◆ EXERCISE GOAL: Please retype, character for character, the portion of the entries below that runs from the line containing "geohasing preserves locality." to the last line.

Records from a collection:
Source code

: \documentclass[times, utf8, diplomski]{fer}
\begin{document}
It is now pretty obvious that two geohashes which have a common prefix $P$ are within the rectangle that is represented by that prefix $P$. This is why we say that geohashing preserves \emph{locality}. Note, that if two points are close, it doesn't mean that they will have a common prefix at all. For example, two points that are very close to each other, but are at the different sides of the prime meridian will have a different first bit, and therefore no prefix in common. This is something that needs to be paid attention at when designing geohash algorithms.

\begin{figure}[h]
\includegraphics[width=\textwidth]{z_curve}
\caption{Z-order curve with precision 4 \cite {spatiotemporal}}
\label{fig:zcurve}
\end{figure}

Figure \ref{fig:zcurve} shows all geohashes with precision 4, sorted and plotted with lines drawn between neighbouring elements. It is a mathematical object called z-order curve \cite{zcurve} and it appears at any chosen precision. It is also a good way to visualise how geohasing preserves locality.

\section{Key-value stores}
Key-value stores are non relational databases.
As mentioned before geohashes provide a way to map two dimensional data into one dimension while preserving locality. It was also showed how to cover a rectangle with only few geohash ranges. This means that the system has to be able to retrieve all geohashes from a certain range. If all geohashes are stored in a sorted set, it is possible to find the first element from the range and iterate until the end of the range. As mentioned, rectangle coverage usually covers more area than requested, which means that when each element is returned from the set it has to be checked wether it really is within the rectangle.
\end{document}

◆ TASK RESPONSE:
Figure \ref{fig:zcurve} shows all geohashes with precision 4, sorted and plotted with lines drawn between neighbouring elements. It is a mathematical object called z-order curve \cite{zcurve} and it appears at any chosen precision. It is also a good way to visualise how geohasing preserves locality.

\section{Key-value stores}
Key-value stores are non relational databases.
As mentioned before geohashes provide a way to map two dimensional data into one dimension while preserving locality. It was also showed how to cover a rectangle with only few geohash ranges. This means that the system has to be able to retrieve all geohashes from a certain range. If all geohashes are stored in a sorted set, it is possible to find the first element from the range and iterate until the end of the range. As mentioned, rectangle coverage usually covers more area than requested, which means that when each element is returned from the set it has to be checked wether it really is within the rectangle.
\end{document}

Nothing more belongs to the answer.